This is one of my favorites among Ngaio Marsh’s stories, an old-fashioned story featuring Chief Inspector Roderick Alleyn and his faithful assistant, Inspector Fox, whom he called Brer Fox or Foxkin. It seemed quaint from such a solemn man like Alleyn to have coined playful names for another man.
It was grossly suspicious when a British politician died after a successful operation. Sir Derek O’Callaghan had taken ill after a meal and was admitted for an emergency operation. There were likely suspects among the hospital staff at his operation - one of the nurses was his jilted lover, another nurse was part of an anarchist group who was against the politician’s bill in parliament, and the surgeon who operated on him, had been angry over the politician’s treatment of the jilted lover.

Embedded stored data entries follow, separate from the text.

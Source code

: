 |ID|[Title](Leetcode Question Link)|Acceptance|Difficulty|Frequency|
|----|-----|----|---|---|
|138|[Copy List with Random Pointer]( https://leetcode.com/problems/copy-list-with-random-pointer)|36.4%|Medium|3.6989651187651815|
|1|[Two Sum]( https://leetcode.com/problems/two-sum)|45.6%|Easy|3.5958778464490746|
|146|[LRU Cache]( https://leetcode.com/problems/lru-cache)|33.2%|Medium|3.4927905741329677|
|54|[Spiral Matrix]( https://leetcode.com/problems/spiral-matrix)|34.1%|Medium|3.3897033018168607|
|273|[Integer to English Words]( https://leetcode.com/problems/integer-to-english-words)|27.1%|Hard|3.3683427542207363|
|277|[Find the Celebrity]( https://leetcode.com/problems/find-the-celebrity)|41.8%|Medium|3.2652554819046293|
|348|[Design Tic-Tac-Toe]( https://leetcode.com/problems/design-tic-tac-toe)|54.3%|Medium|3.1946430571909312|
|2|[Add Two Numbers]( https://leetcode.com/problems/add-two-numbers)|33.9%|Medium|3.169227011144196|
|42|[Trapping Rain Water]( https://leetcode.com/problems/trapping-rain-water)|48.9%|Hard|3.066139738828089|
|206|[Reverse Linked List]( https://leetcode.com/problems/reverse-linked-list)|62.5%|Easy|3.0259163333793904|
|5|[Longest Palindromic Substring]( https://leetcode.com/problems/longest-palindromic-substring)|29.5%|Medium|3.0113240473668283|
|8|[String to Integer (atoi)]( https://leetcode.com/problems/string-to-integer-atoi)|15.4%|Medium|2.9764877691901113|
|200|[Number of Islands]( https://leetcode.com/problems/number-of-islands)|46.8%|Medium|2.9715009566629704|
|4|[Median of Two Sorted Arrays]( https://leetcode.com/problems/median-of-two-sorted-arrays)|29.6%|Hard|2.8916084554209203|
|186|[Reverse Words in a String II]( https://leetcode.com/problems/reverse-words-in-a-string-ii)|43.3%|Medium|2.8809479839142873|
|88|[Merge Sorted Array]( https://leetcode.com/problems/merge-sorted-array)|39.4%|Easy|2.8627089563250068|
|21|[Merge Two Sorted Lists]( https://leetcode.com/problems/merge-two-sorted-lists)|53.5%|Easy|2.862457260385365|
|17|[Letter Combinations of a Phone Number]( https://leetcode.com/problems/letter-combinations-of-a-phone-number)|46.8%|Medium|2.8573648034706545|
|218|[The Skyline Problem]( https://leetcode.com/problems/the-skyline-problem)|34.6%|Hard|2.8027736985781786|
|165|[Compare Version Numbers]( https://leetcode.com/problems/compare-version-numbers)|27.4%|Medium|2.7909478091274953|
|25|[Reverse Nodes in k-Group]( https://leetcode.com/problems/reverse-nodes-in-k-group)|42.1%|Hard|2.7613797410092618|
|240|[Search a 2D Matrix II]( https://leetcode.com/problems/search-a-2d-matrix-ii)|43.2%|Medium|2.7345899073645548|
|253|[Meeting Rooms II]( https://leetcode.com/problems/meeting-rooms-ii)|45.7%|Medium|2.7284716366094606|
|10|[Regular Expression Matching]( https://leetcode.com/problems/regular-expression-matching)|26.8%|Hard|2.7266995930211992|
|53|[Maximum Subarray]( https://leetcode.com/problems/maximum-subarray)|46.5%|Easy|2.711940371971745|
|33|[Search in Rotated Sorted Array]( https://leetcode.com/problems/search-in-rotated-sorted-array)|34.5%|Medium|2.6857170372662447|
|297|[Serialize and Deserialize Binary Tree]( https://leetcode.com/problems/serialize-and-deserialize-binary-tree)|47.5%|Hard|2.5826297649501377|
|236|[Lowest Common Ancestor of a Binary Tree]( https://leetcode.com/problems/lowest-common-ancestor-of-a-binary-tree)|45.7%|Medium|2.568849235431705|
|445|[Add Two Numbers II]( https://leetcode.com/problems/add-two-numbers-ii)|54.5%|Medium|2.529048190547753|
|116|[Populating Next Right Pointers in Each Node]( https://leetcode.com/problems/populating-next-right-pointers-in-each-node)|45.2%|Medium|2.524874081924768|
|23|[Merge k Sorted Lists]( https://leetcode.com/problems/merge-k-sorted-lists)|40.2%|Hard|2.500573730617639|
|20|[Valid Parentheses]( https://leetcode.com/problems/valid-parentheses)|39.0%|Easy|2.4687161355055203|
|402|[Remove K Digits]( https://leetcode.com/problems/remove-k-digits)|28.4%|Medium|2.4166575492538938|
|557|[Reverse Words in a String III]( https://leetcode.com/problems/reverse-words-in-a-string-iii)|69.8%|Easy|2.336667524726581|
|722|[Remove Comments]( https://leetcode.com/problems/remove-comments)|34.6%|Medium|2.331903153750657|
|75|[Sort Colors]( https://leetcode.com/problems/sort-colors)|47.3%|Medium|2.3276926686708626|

The list of suspects also included family members. Lady O’Callaghan – had she been aware of her husband’s lover? His sister Ruth, was a barmy hypochondriac – could she have tried her numerous remedies and medicines on him? It was indeed a tiresome yet enlightening task for Alleyn and Fox.
The book provided a great combination of suspense and excitement as the author wove in the background and motivations of the various characters connected with the dead man. The stories of their involvement were fascinating. This is an enjoyable book – I had finished it in one sitting, as it was a short book which had kept me turning the pages till the end!